The earth teems with sights and textures, sounds and vibrations, smells and tastes, electric and magnetic fields. But every kind of animal, including humans, is enclosed within its own unique sensory bubble, perceiving but a tiny sliver of our immense world. Funny, rigorous, and suffused with the joy of discovery, An Immense World takes us on what Marcel Proust called “the only true voyage . . . not to visit strange lands, but to possess other eyes.
”Ed Yong is a Pulitzer Prize–winning science writer on the staff of The Atlantic, where he also won the George Polk Award for science reporting, among other honors. His first book, I Contain Multitudes, was a New York Times bestseller and won numerous awards. His work has appeared in The New Yorker, National Geographic, Wired, The New York Times, Scientific American, and more.
Tues., May 14, 2024 2pm-4pm · Encore Sat., May 18 1pm-3pm at Cape Vincent Community Library · 157 N Real Street, Cape Vincent NY
Jesmyn Ward – “Let Us Descend”
Winner of two National Book Awards for Fiction, Jesmyn Ward’s latest novel Let Us Descend is a reimagining of American slavery, as beautifully rendered as it is heart-wrenching.

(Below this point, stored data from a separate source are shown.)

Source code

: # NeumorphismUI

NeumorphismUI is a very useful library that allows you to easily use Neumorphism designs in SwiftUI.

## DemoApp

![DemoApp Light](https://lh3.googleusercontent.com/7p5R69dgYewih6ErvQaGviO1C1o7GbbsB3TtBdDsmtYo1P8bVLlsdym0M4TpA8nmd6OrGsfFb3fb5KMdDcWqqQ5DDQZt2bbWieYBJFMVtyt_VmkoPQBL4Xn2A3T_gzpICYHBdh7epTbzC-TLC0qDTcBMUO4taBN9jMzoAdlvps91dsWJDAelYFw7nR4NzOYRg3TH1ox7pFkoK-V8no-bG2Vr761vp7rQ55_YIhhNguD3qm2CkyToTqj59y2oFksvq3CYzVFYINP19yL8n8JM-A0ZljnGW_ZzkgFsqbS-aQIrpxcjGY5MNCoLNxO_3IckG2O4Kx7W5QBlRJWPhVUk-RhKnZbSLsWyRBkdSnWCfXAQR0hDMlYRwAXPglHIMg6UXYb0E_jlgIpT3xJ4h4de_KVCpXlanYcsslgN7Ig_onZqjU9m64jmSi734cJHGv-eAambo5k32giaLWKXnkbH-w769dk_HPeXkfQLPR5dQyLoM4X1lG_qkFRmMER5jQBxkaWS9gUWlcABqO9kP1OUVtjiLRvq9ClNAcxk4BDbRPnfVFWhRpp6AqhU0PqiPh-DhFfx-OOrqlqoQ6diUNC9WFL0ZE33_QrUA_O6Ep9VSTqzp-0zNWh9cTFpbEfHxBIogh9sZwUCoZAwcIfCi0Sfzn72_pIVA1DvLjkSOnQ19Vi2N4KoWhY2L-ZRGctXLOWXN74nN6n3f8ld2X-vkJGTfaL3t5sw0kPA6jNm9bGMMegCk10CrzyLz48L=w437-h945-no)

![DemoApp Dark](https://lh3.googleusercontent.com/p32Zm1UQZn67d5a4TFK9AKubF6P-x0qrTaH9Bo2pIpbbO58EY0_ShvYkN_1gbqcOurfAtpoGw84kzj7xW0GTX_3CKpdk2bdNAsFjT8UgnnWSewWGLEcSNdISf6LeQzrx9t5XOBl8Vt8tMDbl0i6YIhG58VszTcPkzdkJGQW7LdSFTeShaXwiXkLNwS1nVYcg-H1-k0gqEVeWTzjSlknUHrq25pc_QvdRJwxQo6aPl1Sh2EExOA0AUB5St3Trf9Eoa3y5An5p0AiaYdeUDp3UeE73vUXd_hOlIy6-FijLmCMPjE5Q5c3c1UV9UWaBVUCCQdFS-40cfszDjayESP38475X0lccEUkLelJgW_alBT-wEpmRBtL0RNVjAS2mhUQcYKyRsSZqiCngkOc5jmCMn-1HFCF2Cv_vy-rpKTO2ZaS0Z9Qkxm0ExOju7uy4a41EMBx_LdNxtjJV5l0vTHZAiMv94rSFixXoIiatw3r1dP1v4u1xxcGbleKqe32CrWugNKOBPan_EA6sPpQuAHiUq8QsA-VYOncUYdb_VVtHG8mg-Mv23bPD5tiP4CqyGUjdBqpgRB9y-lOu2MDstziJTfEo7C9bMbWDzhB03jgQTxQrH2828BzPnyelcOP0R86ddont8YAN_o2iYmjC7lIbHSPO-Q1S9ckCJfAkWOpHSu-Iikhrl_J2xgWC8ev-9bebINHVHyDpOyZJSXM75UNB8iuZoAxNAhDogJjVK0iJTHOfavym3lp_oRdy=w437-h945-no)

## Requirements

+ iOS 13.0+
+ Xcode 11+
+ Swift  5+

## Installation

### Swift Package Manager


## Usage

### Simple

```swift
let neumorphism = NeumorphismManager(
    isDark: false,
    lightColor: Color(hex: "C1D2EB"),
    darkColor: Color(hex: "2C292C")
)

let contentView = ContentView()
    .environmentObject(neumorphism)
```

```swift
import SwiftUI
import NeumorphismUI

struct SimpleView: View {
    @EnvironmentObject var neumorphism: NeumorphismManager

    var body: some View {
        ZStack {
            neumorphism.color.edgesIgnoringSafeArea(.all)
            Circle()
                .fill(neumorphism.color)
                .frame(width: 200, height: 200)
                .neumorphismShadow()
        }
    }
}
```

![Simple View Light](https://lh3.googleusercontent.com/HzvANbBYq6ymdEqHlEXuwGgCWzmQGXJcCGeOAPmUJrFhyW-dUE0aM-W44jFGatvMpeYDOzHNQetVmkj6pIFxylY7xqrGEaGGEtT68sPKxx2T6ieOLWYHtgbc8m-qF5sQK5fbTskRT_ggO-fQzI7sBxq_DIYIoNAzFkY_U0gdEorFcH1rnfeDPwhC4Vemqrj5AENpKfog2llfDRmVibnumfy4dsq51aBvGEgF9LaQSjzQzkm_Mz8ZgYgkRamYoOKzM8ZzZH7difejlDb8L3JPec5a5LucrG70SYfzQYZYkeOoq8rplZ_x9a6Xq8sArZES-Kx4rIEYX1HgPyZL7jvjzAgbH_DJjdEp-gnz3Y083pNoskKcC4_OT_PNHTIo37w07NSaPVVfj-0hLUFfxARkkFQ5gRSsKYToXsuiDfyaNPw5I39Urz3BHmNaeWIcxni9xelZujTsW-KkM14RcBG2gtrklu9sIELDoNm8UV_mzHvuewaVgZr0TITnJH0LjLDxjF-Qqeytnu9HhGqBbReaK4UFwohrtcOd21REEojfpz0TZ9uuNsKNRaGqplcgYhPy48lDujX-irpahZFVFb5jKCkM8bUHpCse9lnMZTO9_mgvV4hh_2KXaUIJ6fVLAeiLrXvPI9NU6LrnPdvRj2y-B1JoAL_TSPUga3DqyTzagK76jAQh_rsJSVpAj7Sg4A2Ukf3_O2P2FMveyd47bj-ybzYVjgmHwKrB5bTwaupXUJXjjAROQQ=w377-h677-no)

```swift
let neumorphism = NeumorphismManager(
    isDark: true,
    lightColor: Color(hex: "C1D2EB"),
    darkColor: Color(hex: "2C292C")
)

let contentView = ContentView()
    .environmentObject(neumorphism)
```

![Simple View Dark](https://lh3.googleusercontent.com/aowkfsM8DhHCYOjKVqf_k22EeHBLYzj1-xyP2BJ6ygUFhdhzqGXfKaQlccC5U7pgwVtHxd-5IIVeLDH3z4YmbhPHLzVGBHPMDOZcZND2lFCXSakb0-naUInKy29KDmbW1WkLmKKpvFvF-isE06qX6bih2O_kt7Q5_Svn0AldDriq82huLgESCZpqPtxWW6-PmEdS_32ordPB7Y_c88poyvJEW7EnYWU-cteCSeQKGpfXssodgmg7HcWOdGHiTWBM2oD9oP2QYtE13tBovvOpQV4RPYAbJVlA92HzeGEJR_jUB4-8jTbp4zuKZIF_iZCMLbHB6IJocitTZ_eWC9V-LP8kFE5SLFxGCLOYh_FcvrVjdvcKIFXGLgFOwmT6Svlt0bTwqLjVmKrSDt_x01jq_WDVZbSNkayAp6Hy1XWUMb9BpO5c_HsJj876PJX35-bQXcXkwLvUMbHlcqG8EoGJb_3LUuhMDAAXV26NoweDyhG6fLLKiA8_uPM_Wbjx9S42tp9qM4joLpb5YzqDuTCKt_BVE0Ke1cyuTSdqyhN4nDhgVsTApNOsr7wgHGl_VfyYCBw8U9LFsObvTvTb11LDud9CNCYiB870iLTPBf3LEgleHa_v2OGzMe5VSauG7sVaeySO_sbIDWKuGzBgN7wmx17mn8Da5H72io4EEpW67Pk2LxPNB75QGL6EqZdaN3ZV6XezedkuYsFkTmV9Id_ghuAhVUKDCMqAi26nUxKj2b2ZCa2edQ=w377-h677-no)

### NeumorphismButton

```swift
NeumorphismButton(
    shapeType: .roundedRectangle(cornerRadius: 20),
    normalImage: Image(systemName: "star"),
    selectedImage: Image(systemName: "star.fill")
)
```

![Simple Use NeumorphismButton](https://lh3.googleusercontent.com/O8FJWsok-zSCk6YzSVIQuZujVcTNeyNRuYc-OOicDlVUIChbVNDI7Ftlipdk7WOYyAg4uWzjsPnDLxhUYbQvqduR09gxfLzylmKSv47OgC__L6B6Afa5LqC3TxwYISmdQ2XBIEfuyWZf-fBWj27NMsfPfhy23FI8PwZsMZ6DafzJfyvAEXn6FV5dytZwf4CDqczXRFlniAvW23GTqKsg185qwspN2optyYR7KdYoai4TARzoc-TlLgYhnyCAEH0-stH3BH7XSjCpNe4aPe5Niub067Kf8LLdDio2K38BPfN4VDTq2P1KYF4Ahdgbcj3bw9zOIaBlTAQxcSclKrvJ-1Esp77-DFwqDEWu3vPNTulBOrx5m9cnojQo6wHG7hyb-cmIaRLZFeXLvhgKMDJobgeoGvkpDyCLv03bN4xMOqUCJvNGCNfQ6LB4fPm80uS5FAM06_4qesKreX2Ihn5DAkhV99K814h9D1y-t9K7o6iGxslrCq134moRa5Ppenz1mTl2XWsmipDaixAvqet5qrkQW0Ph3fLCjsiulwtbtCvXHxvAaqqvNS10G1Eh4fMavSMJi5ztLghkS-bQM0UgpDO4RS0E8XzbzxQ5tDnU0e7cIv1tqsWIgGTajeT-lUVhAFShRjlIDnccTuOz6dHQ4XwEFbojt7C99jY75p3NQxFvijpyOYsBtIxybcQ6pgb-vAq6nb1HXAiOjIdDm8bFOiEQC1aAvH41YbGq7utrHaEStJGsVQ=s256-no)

Let Us Descend is a reimagining of American slavery, as beautifully rendered as it is heart-wrenching. Searching, harrowing, and replete with transcendent love, the novel is a journey from the rice fields of the Carolinas to the slave markets of New Orleans and into the fearsome heart of a Louisiana sugar plantation. This miracle of a novel inscribes Black American grief and joy into the very land—the rich but unforgiving forests, swamps, and rivers of the American South.
Jesmyn Ward is the historic winner—first woman and first Black American—of two National Book Awards for Fiction for Sing, Unburied, Sing (2017) and Salvage the Bones(2011). She is also the author of Where the Line Bleeds and Men We Reaped, which was a finalist for the National Book Critics Circle Award and won the Chicago TribuneHeartland Prize and the Media for a Just Society Award.